By Aron Solomon / For The Herald
Washington state launched the Limited License Legal Technician (LLLT) program in 2015, with the truly admirable goal of training practitioners to provide affordable, regulated and skilled legal services to the people in the state who had family law issues but couldn’t afford a lawyer.
Only five years after the launch of what was, on the ground, an overwhelmingly successful program, the state Supreme Court turned on the program and ended it. There is little in the legal innovation space more disappointing than putting resources behind a new program to give more people access to justice, seeing promising initial results, and then having the program end before it can get the ultimate traction it deserves. But that’s exactly what happened here.
The question that remains is whether the state will ultimately be allowed to get away with it.
Washington’s LLLT program was killed off just as the American Bar Association House of Delegates passed Resolution 115 in February, 2020. The resolution “encourages U.S. jurisdictions to consider regulatory innovations that have the potential to improve the accessibility, affordability and quality of civil legal services, while also ensuring necessary and appropriate protections that best serve clients and the public.” These are all goals that the Washington LLLT license has already met.
For those thinking that the LLLT was a cakewalk and would produce practitioners with a level of training and skill below what is reasonably necessary to properly serve their clients, this simply was never the reality of the programs’ rigorous requirements. Admission and Practice Rule 28 was finalized in 2015 and allowed only paralegals meeting certain educational standards and having passed a test to perform limited practice in the area of family law in the state.
As of early 2015, LLLTs in Washington are also allowed to become minor partners in law firms and share fees with lawyers, making Washington the only state in the union that allows non-lawyer ownership of a law firm. Yet, even though legal technicians can be part owners of law firms, they aren’t permitted to supervise lawyers in any way.
This entire issue really grabbed my imagination, so I spent a few weeks in dialogue with people who have made it through the program and are successfully practicing. Because of the ongoing tension with some lawyers and the potential for further judicial involvement, I am summarizing these conversations and keeping the sources anonymous.
One legal tech spoke at length about the diversity not only in the clients served, but in the people who are attracted to the program itself. They noted that there was a huge diversity in the legal technician pipeline, including people of color, as well as those who have degrees of disability that affected their decision not to go to law school but instead to work hard for their legal tech license.
Another legal tech shared the story of more than five years of work to get their license given the complexities of their personal situation. From what I learned, this is a person who has the passion and talent to earn a law degree, just not the personal circumstances to make that a reality. My take is that for many legal techs, the program took a long time, depending whether the candidate had all the paralegal education needed to start with, which can add at least a year (if the candidate already has a bachelor’s degree) but could likely add two or more years.
Everyone I interviewed was sure to specify that they were well aware that they have to be especially mindful of the limits of their role. They have a carefully defined list of prohibited activities. And they have to be comfortable referring clients to lawyers for matters outside their expertise or purview. But these conversations revealed to me a group of dedicated professionals (not “paraprofessionals”) whose daily activities resemble the work of many lawyers. These techs analyze legal issues, perform legal research, draft legal papers and provide valuable legal advice to their clients; again, clients who would more than likely not be able to afford counsel.
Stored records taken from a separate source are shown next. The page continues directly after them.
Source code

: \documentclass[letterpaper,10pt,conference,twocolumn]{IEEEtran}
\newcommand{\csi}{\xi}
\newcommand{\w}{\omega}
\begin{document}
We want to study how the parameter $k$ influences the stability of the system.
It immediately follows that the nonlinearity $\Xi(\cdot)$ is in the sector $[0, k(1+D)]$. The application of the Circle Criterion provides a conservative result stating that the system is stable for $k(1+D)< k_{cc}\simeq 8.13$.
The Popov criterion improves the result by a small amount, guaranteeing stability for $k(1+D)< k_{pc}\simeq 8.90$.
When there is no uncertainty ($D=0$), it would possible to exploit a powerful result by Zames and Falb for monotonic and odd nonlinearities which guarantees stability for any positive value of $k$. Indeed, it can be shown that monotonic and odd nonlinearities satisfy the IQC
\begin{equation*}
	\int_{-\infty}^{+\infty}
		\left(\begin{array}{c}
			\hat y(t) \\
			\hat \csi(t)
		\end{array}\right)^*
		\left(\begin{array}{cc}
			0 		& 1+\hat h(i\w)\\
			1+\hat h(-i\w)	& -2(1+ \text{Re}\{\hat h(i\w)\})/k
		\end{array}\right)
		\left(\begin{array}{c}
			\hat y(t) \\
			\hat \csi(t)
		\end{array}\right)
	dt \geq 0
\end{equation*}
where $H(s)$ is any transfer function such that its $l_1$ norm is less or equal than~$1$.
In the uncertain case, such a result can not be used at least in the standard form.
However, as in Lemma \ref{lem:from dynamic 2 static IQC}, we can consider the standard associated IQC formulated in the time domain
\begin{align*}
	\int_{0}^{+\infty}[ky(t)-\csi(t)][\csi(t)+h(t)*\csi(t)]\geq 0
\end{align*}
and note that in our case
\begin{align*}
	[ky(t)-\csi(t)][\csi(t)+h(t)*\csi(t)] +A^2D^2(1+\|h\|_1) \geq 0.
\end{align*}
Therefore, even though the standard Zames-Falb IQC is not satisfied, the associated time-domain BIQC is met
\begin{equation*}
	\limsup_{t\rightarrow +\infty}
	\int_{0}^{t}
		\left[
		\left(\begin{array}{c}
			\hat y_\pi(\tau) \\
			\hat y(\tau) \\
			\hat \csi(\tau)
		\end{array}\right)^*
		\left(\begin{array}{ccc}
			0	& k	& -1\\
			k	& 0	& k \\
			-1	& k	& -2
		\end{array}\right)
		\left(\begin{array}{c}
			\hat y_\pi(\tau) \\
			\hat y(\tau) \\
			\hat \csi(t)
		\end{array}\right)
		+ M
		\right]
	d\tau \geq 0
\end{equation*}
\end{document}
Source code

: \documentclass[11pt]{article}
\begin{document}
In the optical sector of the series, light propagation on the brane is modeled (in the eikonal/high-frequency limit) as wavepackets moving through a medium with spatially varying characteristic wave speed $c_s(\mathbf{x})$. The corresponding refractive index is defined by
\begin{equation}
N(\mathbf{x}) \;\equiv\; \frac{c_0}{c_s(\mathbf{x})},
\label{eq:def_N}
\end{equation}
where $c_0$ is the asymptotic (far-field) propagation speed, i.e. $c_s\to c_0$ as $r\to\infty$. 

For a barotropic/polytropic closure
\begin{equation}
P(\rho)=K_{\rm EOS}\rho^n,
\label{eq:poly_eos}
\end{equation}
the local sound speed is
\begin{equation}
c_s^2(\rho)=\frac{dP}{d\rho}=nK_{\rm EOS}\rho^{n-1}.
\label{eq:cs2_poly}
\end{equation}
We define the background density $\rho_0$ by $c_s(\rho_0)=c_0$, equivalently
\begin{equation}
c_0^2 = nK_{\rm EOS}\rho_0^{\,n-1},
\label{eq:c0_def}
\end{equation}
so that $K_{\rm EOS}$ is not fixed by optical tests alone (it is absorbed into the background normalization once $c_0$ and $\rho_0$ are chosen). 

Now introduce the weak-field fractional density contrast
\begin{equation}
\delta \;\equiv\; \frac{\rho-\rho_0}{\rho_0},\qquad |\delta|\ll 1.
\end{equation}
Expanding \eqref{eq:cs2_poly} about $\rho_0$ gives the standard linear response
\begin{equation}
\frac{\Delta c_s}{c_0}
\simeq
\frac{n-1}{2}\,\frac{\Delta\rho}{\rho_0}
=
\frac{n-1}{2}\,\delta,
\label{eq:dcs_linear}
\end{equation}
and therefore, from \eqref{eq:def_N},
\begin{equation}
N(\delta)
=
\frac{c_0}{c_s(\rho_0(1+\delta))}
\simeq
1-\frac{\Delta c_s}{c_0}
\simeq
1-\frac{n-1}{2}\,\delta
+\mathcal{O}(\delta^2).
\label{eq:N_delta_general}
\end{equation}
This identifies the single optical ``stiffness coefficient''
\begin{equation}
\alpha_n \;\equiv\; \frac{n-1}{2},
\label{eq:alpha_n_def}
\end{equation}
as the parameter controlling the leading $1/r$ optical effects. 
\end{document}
The sad ending — at least for now — is that the LLLT program has been killed off (the term being used is “sunsetted”) by the state, with the official end next summer, though no new candidates can now register. Yet it’s clear that the termination of this program is ripe for judicial review. I have heard rumblings from the state that a viable case could come forward with the potential to work its way back before the state justices.
If a case coming out of the discontinuation of the LLLT program does manage to climb up the court system, this would be a great thing for access to justice. Far too much of what these legal techs do doesn’t need to be done by lawyers. This is a fantastic program that steps in where other initiatives have failed; it gives more people access to the legal system.
Ultimately, I’m only scratching the surface of an issue that merits a lot more digging; by both journalists and jurists. It seems that the most critical legal process issue here is the ridiculous disconnect between the program’s establishment and operation and its abrupt shutdown. For a program designed to help a lot of people in the state in need of access to justice, its sunsetting is simply unjust.
Aron Solomon is the head of strategy for Esquire Digital and the editor of Today’s Esquire. He has taught entrepreneurship at McGill University and the University of Pennsylvania, and was the founder of LegalX, the world’s first legal technology accelerator.